---------- Provided material

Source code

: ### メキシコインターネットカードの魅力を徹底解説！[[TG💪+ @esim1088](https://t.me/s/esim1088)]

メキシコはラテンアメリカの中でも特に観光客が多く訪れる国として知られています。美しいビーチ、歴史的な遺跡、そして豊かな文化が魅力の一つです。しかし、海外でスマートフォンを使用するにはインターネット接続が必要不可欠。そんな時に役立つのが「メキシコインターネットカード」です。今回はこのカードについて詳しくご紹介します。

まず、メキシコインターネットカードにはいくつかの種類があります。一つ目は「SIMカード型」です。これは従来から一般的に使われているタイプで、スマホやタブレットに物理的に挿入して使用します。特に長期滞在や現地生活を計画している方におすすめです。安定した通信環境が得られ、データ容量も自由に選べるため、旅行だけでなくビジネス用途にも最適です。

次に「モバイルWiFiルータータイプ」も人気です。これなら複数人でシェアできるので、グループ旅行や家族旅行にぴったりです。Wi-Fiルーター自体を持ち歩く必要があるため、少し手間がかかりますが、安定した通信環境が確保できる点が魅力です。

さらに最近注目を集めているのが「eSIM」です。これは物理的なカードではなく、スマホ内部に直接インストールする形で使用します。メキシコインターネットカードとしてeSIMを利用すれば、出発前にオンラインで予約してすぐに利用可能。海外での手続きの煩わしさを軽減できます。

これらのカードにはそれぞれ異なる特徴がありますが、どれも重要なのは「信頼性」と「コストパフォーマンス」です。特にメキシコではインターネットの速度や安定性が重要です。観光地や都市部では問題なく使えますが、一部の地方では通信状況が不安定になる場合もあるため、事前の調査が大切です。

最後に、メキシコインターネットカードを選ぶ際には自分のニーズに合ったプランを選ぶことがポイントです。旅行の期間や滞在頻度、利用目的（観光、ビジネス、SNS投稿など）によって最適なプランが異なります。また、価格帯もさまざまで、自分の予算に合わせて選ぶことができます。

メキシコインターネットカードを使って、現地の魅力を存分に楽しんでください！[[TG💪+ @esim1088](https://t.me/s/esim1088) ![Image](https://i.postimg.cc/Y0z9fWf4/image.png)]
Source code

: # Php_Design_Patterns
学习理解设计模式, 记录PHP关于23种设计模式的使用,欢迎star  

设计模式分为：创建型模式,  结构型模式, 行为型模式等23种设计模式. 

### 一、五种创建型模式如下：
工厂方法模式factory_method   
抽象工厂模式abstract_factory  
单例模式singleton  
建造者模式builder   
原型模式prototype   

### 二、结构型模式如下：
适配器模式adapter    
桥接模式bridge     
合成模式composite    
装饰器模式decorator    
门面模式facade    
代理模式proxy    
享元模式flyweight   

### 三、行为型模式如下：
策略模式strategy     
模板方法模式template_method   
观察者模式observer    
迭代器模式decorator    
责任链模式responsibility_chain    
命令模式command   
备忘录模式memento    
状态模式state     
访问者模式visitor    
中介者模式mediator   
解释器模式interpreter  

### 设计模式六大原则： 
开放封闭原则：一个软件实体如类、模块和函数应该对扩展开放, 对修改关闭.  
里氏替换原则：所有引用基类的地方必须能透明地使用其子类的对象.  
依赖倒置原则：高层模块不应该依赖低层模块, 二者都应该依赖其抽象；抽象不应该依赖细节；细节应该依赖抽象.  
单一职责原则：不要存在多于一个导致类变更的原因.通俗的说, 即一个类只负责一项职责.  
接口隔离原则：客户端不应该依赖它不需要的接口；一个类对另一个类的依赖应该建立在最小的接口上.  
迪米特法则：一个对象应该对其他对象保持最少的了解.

--------------------

--- Task goal ---
Line by line, please copy the records above exactly.

--- Written response ---
Source code

: ### メキシコインターネットカードの魅力を徹底解説！[[TG💪+ @esim1088](https://t.me/s/esim1088)]

メキシコはラテンアメリカの中でも特に観光客が多く訪れる国として知られています。美しいビーチ、歴史的な遺跡、そして豊かな文化が魅力の一つです。しかし、海外でスマートフォンを使用するにはインターネット接続が必要不可欠。そんな時に役立つのが「メキシコインターネットカード」です。今回はこのカードについて詳しくご紹介します。

まず、メキシコインターネットカードにはいくつかの種類があります。一つ目は「SIMカード型」です。これは従来から一般的に使われているタイプで、スマホやタブレットに物理的に挿入して使用します。特に長期滞在や現地生活を計画している方におすすめです。安定した通信環境が得られ、データ容量も自由に選べるため、旅行だけでなくビジネス用途にも最適です。

次に「モバイルWiFiルータータイプ」も人気です。これなら複数人でシェアできるので、グループ旅行や家族旅行にぴったりです。Wi-Fiルーター自体を持ち歩く必要があるため、少し手間がかかりますが、安定した通信環境が確保できる点が魅力です。

さらに最近注目を集めているのが「eSIM」です。これは物理的なカードではなく、スマホ内部に直接インストールする形で使用します。メキシコインターネットカードとしてeSIMを利用すれば、出発前にオンラインで予約してすぐに利用可能。海外での手続きの煩わしさを軽減できます。

これらのカードにはそれぞれ異なる特徴がありますが、どれも重要なのは「信頼性」と「コストパフォーマンス」です。特にメキシコではインターネットの速度や安定性が重要です。観光地や都市部では問題なく使えますが、一部の地方では通信状況が不安定になる場合もあるため、事前の調査が大切です。

最後に、メキシコインターネットカードを選ぶ際には自分のニーズに合ったプランを選ぶことがポイントです。旅行の期間や滞在頻度、利用目的（観光、ビジネス、SNS投稿など）によって最適なプランが異なります。また、価格帯もさまざまで、自分の予算に合わせて選ぶことができます。

メキシコインターネットカードを使って、現地の魅力を存分に楽しんでください！[[TG💪+ @esim1088](https://t.me/s/esim1088) ![Image](https://i.postimg.cc/Y0z9fWf4/image.png)]
Source code

: # Php_Design_Patterns
学习理解设计模式, 记录PHP关于23种设计模式的使用,欢迎star  

设计模式分为：创建型模式,  结构型模式, 行为型模式等23种设计模式. 

### 一、五种创建型模式如下：
工厂方法模式factory_method   
抽象工厂模式abstract_factory  
单例模式singleton  
建造者模式builder   
原型模式prototype   

### 二、结构型模式如下：
适配器模式adapter    
桥接模式bridge     
合成模式composite    
装饰器模式decorator    
门面模式facade    
代理模式proxy    
享元模式flyweight   

### 三、行为型模式如下：
策略模式strategy     
模板方法模式template_method   
观察者模式observer    
迭代器模式decorator    
责任链模式responsibility_chain    
命令模式command   
备忘录模式memento    
状态模式state     
访问者模式visitor    
中介者模式mediator   
解释器模式interpreter  

### 设计模式六大原则： 
开放封闭原则：一个软件实体如类、模块和函数应该对扩展开放, 对修改关闭.  
里氏替换原则：所有引用基类的地方必须能透明地使用其子类的对象.  
依赖倒置原则：高层模块不应该依赖低层模块, 二者都应该依赖其抽象；抽象不应该依赖细节；细节应该依赖抽象.  
单一职责原则：不要存在多于一个导致类变更的原因.通俗的说, 即一个类只负责一项职责.  
接口隔离原则：客户端不应该依赖它不需要的接口；一个类对另一个类的依赖应该建立在最小的接口上.  
迪米特法则：一个对象应该对其他对象保持最少的了解.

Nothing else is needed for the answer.